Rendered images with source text
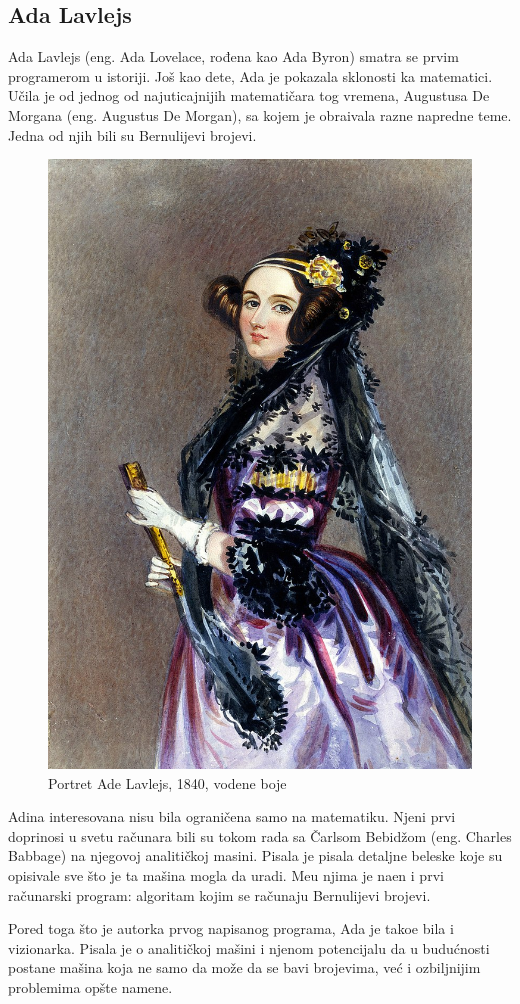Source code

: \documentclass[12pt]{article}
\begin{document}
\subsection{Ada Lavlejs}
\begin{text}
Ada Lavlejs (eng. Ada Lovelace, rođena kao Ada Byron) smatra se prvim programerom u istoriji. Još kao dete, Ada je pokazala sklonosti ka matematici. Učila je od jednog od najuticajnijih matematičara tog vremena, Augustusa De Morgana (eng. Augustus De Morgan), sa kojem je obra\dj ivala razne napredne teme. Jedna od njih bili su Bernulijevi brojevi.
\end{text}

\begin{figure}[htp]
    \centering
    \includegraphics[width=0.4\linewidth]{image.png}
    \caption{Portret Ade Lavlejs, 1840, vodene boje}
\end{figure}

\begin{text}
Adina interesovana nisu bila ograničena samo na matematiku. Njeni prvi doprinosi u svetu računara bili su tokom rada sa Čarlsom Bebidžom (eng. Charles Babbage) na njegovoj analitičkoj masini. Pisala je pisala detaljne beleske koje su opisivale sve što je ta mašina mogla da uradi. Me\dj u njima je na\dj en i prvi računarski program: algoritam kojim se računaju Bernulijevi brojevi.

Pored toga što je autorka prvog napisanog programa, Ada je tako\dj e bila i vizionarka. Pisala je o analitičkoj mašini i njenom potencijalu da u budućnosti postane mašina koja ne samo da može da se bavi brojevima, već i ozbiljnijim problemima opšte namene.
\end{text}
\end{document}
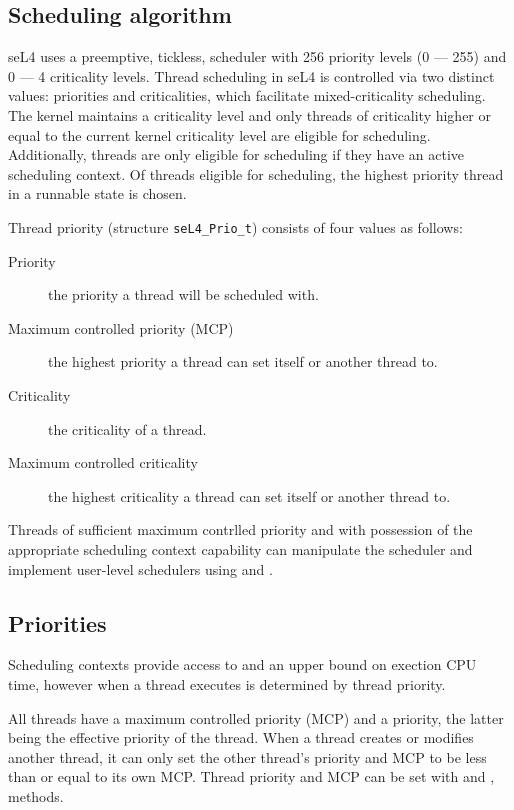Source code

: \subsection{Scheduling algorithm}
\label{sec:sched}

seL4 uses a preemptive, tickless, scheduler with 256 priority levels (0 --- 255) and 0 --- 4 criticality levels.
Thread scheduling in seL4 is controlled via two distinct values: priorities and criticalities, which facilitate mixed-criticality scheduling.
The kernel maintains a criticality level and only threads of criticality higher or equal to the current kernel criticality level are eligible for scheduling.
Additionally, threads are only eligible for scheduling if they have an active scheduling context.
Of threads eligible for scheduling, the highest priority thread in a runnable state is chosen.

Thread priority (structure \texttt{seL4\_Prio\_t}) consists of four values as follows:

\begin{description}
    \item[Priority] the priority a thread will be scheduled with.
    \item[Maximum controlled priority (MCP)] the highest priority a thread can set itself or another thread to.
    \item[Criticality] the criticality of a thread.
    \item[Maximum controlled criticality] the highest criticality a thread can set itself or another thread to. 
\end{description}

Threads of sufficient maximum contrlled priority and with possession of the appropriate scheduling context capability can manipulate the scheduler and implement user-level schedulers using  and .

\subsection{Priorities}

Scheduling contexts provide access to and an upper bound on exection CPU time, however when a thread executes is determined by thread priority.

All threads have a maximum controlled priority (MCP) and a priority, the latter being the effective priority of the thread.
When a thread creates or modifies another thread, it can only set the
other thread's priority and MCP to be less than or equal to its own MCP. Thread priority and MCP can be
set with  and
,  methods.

==

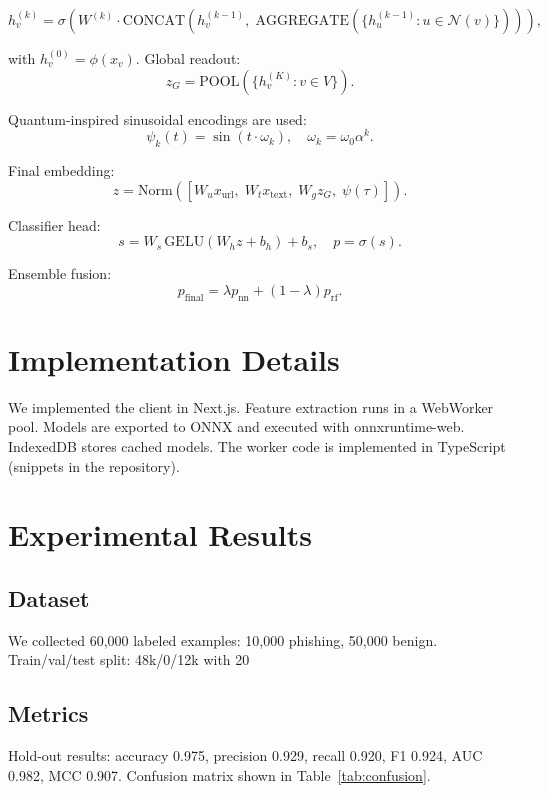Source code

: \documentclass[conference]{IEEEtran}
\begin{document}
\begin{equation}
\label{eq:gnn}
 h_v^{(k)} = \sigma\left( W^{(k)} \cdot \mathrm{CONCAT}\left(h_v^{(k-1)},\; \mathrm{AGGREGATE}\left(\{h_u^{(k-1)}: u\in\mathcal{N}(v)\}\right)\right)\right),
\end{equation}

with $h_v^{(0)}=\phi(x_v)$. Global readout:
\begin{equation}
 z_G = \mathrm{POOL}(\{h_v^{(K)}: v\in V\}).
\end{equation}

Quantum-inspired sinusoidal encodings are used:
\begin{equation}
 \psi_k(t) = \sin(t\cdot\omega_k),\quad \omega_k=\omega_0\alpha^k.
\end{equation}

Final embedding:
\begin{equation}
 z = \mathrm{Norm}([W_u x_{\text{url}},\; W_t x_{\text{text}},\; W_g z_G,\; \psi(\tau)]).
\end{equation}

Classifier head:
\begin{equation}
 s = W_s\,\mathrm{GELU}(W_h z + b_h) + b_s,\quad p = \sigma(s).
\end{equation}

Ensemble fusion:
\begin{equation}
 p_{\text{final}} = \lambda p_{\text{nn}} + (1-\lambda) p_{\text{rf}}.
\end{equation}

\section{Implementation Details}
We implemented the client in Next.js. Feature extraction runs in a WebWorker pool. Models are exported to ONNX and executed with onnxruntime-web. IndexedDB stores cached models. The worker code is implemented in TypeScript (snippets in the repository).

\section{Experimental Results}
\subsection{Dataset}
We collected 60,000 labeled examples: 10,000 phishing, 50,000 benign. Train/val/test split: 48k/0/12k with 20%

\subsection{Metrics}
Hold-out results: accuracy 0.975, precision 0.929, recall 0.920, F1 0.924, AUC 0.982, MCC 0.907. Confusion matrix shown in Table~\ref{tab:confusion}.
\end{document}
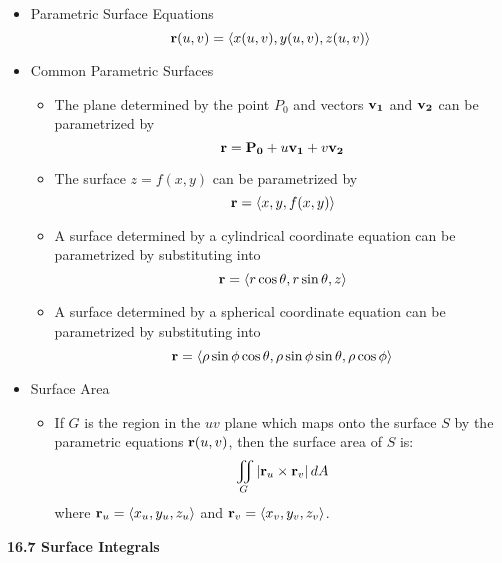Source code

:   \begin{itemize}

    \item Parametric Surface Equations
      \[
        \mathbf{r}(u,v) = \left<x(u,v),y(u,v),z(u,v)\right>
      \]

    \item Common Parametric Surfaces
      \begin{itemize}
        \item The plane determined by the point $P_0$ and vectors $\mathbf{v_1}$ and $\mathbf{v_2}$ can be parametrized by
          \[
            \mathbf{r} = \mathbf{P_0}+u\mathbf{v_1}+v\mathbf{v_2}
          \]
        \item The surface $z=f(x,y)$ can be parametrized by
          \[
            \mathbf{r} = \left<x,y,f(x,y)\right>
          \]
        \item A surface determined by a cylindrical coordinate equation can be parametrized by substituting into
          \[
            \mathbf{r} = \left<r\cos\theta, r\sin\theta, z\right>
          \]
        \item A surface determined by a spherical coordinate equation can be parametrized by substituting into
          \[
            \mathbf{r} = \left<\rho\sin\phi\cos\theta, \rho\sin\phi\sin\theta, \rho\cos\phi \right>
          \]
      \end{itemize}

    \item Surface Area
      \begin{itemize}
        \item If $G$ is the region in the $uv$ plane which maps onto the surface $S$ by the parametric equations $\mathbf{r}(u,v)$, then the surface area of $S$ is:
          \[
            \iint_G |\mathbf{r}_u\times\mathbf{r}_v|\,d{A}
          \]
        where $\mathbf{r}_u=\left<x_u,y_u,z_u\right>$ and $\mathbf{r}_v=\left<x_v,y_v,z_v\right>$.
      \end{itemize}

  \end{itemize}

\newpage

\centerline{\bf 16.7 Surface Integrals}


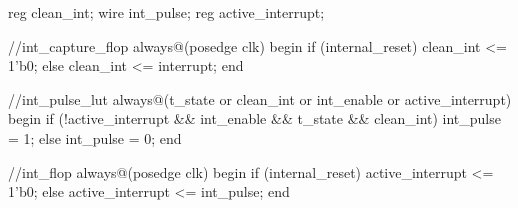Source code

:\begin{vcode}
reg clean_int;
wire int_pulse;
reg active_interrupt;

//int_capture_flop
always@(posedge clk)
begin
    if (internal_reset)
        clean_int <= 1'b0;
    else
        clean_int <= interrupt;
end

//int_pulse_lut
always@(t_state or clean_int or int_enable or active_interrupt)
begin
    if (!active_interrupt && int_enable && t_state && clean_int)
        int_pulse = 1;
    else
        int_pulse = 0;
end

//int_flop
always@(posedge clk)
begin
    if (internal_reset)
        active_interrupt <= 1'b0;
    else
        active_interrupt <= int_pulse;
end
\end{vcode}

Task description — Using the data above, reproduce exactly the lines between those holding "wire int_pulse;" and "always@(t_state or clean_int", inclusive, and no others.

Task solution —
wire int_pulse;
reg active_interrupt;

//int_capture_flop
always@(posedge clk)
begin
    if (internal_reset)
        clean_int <= 1'b0;
    else
        clean_int <= interrupt;
end

//int_pulse_lut
always@(t_state or clean_int or int_enable or active_interrupt)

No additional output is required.